In her heart, she always wanted to be a singer but studied Communications/Mass Media Arts at Hampton University with the intention of becoming a television broadcaster. However, she hit a roadblock.
“Back then, the demographics were such that a chocolate sister with natural hair like myself was not ‘the desired one,’” she shares. “In college, they steered me to behind the scenes or on the radio. Racism in our own culture plus in society was still quite harsh. My mother was the one who inspired me to work on the education side – my safety net to do the things I’m doing now. I’ve been teaching for 22 years. What keeps me from being stressed is I take my personal leave to do music tours. It’s my escape from reality. I feel like Cinderella when I travel overseas to Europe, Japan and such. I bring those experiences back to my students and they get to go with me thanks to social media like Facebook Live and Snapchat.”
It was while Lori was doing radio at Hampton that she also became close with musicians and professors in the Music Department who encouraged her to enter a talent show. Lori took 2nd Place at the “Budweiser Showdown” and got to record her song “What Have I Found In You.” Then she met Professor Effie Gardner, joined her vocal jazz group and promptly fell in love with jazz, haunting every club she could find. In 1988, Lori took a train to New York City to compete on TV’s “Showtime at The Apollo.” She sang “Summertime” from “Porgy & Bess.” “They had a viewing party on campus and everybody saw it,” Lori reminisces. “I didn’t get booed! I felt like a superstar. The campus and my Delta Sigma Theta Sorority, Inc. are family to me…highly motivational.” The jazz singer who has been Lori’s greatest living inspiration is Dianne Reeves. “She is my unspoken mentor. The way she carries her business, her style, her singing and how multi-faceted she is in her repertoire. She is also an advocate and spokesperson for positive things. She guides and supports me…even retweets some of my posts! I look up to her.”
Today, many aspiring singers, students and tastemakers look up to Lori as well – be it in classrooms (currently Director of Vocal Music at Woodrow Wilson High School), the multiple church, community and concert choirs she conducts, or the clinics she runs. She has received many honors as an educator including the 2010 Vincent E. Reed Teacher of the Year. As a performing artist, Lori was nominated for a 2014 Helen Hayes Award as an Outstanding Lead Actress in a Resident Musical for her role as Ella Fitzgerald in "Ladies Swing the Blues: A Jazz Fable."
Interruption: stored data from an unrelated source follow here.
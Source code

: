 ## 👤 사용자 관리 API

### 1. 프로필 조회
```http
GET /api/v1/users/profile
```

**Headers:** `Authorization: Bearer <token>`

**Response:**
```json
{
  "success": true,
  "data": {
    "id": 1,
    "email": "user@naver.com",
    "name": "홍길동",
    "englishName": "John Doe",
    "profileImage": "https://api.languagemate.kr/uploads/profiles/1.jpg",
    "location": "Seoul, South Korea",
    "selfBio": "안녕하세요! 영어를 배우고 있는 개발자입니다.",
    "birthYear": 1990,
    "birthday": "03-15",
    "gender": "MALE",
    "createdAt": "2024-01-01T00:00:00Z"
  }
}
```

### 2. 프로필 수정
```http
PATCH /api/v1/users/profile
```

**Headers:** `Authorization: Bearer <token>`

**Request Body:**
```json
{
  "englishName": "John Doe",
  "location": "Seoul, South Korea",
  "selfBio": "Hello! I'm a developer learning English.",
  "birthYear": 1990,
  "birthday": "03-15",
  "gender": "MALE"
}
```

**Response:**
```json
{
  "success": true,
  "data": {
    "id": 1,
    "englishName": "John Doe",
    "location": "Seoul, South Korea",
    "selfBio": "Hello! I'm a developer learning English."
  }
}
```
Ultimately, it is her international work as a singer that most satisfies her and has brought the widest amount of recognition. With each performance in a new territory come fresh admirers that sponsor her to other countries. Though her work has also included background and featured singing for artists such as Gospel’s Yolanda Adams and Walter Hawkins, R&B’s Howard Hewett, Will Downing and Phil Perry, Contemporary Jazz’s Stanley Jordan, Nathan East, Norman Brown and Tom Browne, Traditional Jazz’s Slide Hampton, Terri Lyne Carrington and Winard Harper, super producer/composer/singer `Angela Winbush, and Tap Dance sensation Savion Glover, Lori is most focused on unveiling songs of love from her “dream book” for Out of the Box in 2018.
“I am a woman of vision and hope,” Lori concludes. “Much of my music could very well have been written from a perspective of tragedy. I prefer possibility. Nothing in life happens by accident. My heart knows love is there and can be found. I’m in a happy place now and eternally grateful.”